As the Win32/Waledac nuisance continues to escalate, it's good to know that there are some certainties in a changing world. One, unfortunately, is that people will continue to fall for hoaxes and chain letters.

Much to my surprise, one of my mailboxes has just been visited by an old friend, a hoax that has been around at least since the late 1990s. Not that hoaxes surprise me in themselves, but because appeared to have been sent to quite a few people in the anti-malware business. I'm not sure what that tells us...

You can find a writeup on a very similar version of the Microsoft/AOL hoax here at http://www.snopes.com, but the basic story is that Microsoft and AOL will pay you ridiculously large sums for forwarding a chain letter, since they are, we're told, beta testing an email tracking system which will, in some way that isn't explained, help to ensure that Internet Explorer remains the most used web browser.

Looking at the paragraph above, it's hard to imagine that anyone needs to read this blog any further, since the proposition is so ridiculous. Not many companies get so large by giving money away to people to do something so obviously useless. However, the mail I received suggests that many hundreds of people received the same instance of the letter I received. (Of course, I imagine that the number of people who've received some variation of this letter over the years runs into many, many millions.) But perhaps we can learn something from the particular social engineering tricks used here.

  •  By way of adding spurious circumstantial detail to make it sound more convincing, we're told that the original mail came from an attorney called Pearlas Sandborn. Not a very well-informed one, since she  doesn't know the difference between Microsoft and Intel, or that Bill Gates is not the big name at Microsoft these days.
  • However, she does appear to be aware of a law suit filed by Pepsi Cola against General Electric that no-one else has ever heard of, since she cites it as the sort of class action that would be filed against Microsoft/AOL/Intel if they didn't honor this promise of money for chain mail. Hmm. I'm not an attorney, but I don't see how one company suing another (even if it had ever happened) can be a class action. I certainly don't see how the claims of a chain letter can somehow impose an obligation on international corporations. But evidently this sounds impressive to someone, given the success of the hoax.
  • Still, let's move on. Apparently Ms Sandborn is not the only person contributing to this email thread who "knows the law". OK. If someone I don't know tells me they know the law, I always believe them. The same way that when 6-year-olds tell me that fairies and Saint Nick really exist, I always believe them.
  • Then there's the assurance that this  beta service got two pages in USA Today on Tuesday. I'm not sure which Tuesday, since, like all these things, the audit trail appears to end with one rlmosher@verizon.net who is apparently forwarding a message sent by an anonymous "tech savvy" friend. However, this bit of circumstantial "evidence" has been around for quite a while, so I guess it was many Tuesday's ago. Or, far more likely, a complete fabrication to make the story more convincing.
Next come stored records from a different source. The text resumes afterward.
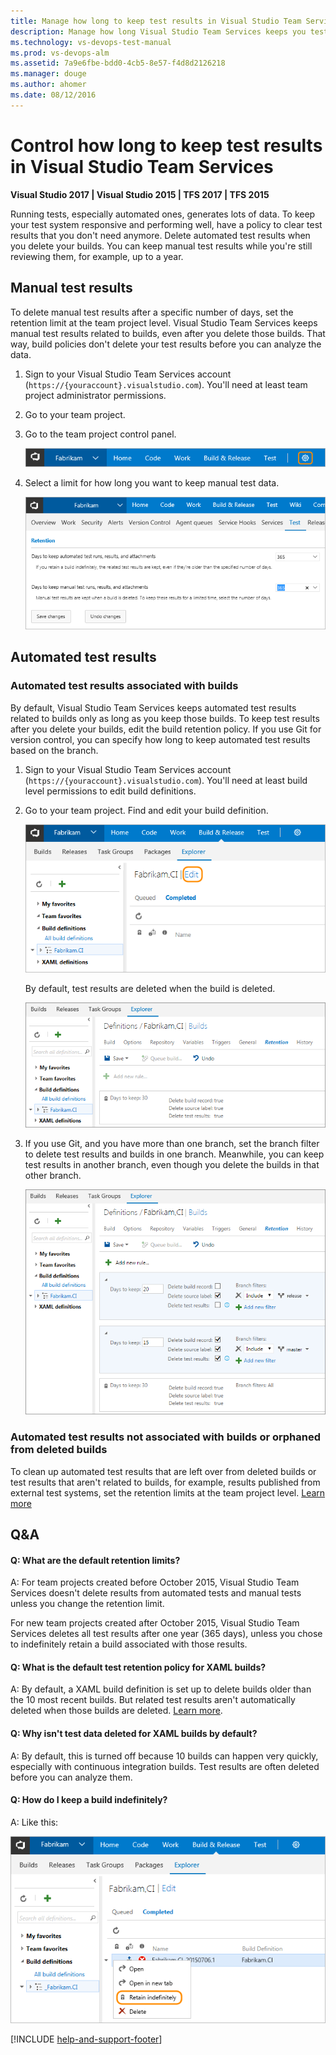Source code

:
 ```yaml
---
title: Manage how long to keep test results in Visual Studio Team Services
description: Manage how long Visual Studio Team Services keeps you test results
ms.technology: vs-devops-test-manual
ms.prod: vs-devops-alm
ms.assetid: 7a9e6fbe-bdd0-4cb5-8e57-f4d8d2126218
ms.manager: douge
ms.author: ahomer
ms.date: 08/12/2016
---
```


# Control how long to keep test results in Visual Studio Team Services

**Visual Studio 2017 | Visual Studio 2015 | TFS 2017 | TFS 2015**

Running tests, especially automated ones, generates lots of data. 
To keep your test system responsive and performing well,
have a policy to clear test results that you don't need anymore. 
Delete automated test results when you delete your builds.
You can keep manual test results while you're still reviewing them, 
for example, up to a year. 

<a name="manual-test-results-limits"></a> 
## Manual test results 

To delete manual test results after a specific number of days, 
set the retention limit at the team project level. 
Visual Studio Team Services keeps manual test results related to builds, 
even after you delete those builds. That way, build policies don't delete 
your test results before you can analyze the data.

1. Sign to your Visual Studio Team Services account (```https://{youraccount}.visualstudio.com```). 
   You'll need at least team project administrator permissions.

1. Go to your team project.

1. Go to the team project control panel.

   ![Team project control panel](_img/how-long-to-keep-test-results/team-project-control-panel-jamal.png)
  
1. Select a limit for how long you want to keep manual test data. 

   ![Select test data retention limits](_img/how-long-to-keep-test-results/team-project-test-data-retention-limits.png)

## Automated test results 

### Automated test results associated with builds

By default, Visual Studio Team Services keeps automated test results related to builds 
only as long as you keep those builds. To keep test results after you delete your builds, 
edit the build retention policy. If you use Git for version control, 
you can specify how long to keep automated test results based on the branch. 

1. Sign to your Visual Studio Team Services account (```https://{youraccount}.visualstudio.com```). 
   You'll need at least build level permissions to edit build definitions.

1. Go to your team project. Find and edit your build definition.

   ![Build definition](_img/how-long-to-keep-test-results/edit-build-def.png)

   By default, test results are deleted when the build is deleted.  

   ![Test results are deleted when builds are deleted](_img/how-long-to-keep-test-results/vso-keep-test-data-builds.png)

1. If you use Git, and you have more than one branch, 
   set the branch filter to delete test results and builds
   in one branch. Meanwhile, you can keep test results in another branch, 
   even though you delete the builds in that other branch.  

   ![Delete test results by branch](_img/how-long-to-keep-test-results/vso-git-keep-test-data-builds.png)

### Automated test results not associated with builds or orphaned from deleted builds

To clean up automated test results that are left over from deleted 
builds or test results that aren't related to builds, 
for example, results published from external test systems, 
set the retention limits at the team project level. 
[Learn more](#manual-test-results-limits)

## Q&A

<!-- BEGINSECTION class="md-qanda" -->

#### Q: What are the default retention limits?

A: For team projects created before October 2015, 
Visual Studio Team Services doesn't delete results from automated tests 
and manual tests unless you change the retention limit. 

For new team projects created after October 2015, 
Visual Studio Team Services deletes all test results after one year (365 days),
unless you chose to indefinitely retain a build associated with those results. 

#### Q: What is the default test retention policy for XAML builds?

A: By default, a XAML build definition is set up to delete builds older 
than the 10 most recent builds. But related test results aren't automatically
deleted when those builds are deleted. 
[Learn more](https://msdn.microsoft.com/library/ms181716%28v=vs.120%29.aspx). 

#### Q: Why isn't test data deleted for XAML builds by default? 

A: By default, this is turned off because 10 builds can happen very quickly, 
especially with continuous integration builds. 
Test results are often deleted before you can analyze them. 

<a name="keep-build-indefinitely"></a>
#### Q: How do I keep a build indefinitely?

A: Like this:

![Keep a build indefinitely](_img/how-long-to-keep-test-results/build-keep-indefinitely.png)

<!-- ENDSECTION -->

[!INCLUDE [help-and-support-footer](../_shared/help-and-support-footer.md)] 
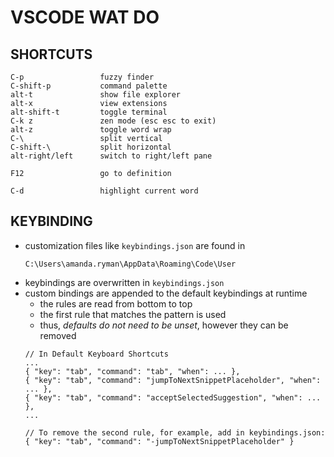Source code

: # VSCODE WAT DO

## SHORTCUTS
```
C-p                 fuzzy finder
C-shift-p           command palette
alt-t               show file explorer
alt-x               view extensions
alt-shift-t         toggle terminal
C-k z               zen mode (esc esc to exit)
alt-z               toggle word wrap
C-\                 split vertical
C-shift-\           split horizontal
alt-right/left      switch to right/left pane

F12                 go to definition

C-d                 highlight current word

```


## KEYBINDING
* customization files like `keybindings.json` are found in
    ```
    C:\Users\amanda.ryman\AppData\Roaming\Code\User
    ```
* keybindings are overwritten in `keybindings.json`
* custom bindings are appended to the default keybindings at runtime
    - the rules are read from bottom to top
    - the first rule that matches the pattern is used
    - thus, *defaults do not need to be unset*, however they can be removed
    ```
    // In Default Keyboard Shortcuts
    ...
    { "key": "tab", "command": "tab", "when": ... },
    { "key": "tab", "command": "jumpToNextSnippetPlaceholder", "when": ... },
    { "key": "tab", "command": "acceptSelectedSuggestion", "when": ... },
    ...

    // To remove the second rule, for example, add in keybindings.json:
    { "key": "tab", "command": "-jumpToNextSnippetPlaceholder" }
    ```
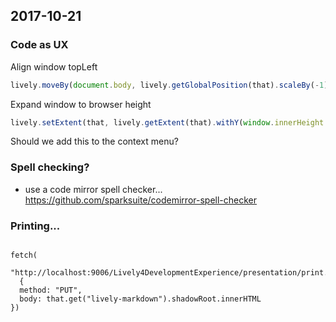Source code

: ## 2017-10-21


### Code as UX


Align window topLeft 

```javascript
lively.moveBy(document.body, lively.getGlobalPosition(that).scaleBy(-1))
```

Expand window to browser height

```javascript
lively.setExtent(that, lively.getExtent(that).withY(window.innerHeight - 8))
```

Should we add this to the context menu?

### Spell checking?

- use a code mirror spell checker... https://github.com/sparksuite/codemirror-spell-checker


### Printing...

```

fetch(
  "http://localhost:9006/Lively4DevelopmentExperience/presentation/print.html",
  {
  method: "PUT",
  body: that.get("lively-markdown").shadowRoot.innerHTML
})
```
Quite a few of the recipients of this silliness have made some response along the lines of "I'm not sure I believe this,  but it must be worth a shot."

Well, I guess forwarding one email on the offchance of a $24,000 check doesn't seem a big deal. The individual isn't usually aware of the high volume of similar rubbish wasting the time of overworked mail and security administrators, and may not be concerned that somewhere behind each of these there's some pathetic little hoaxer laughing up his sleeve. It's not as though by forwarding one of these you're likely to get stung by a 419 scammer demanding money in advance so that he can send you a few million dollars.

Except, of course, that people who are naive enough to fall for one of these are also likely to fall for financially dangerous scams. And everyone who forwards these things is encouraging a culture of reckless ignorance of the risks of assuming that everyone on the Internet is (1) who they say they are (2) automatically trustworthy.

Why do people who are quite rational and careful off-line suddenly turn into con victims when they log in to email, believing that hard-headed businessmen are going to give them something for nothing?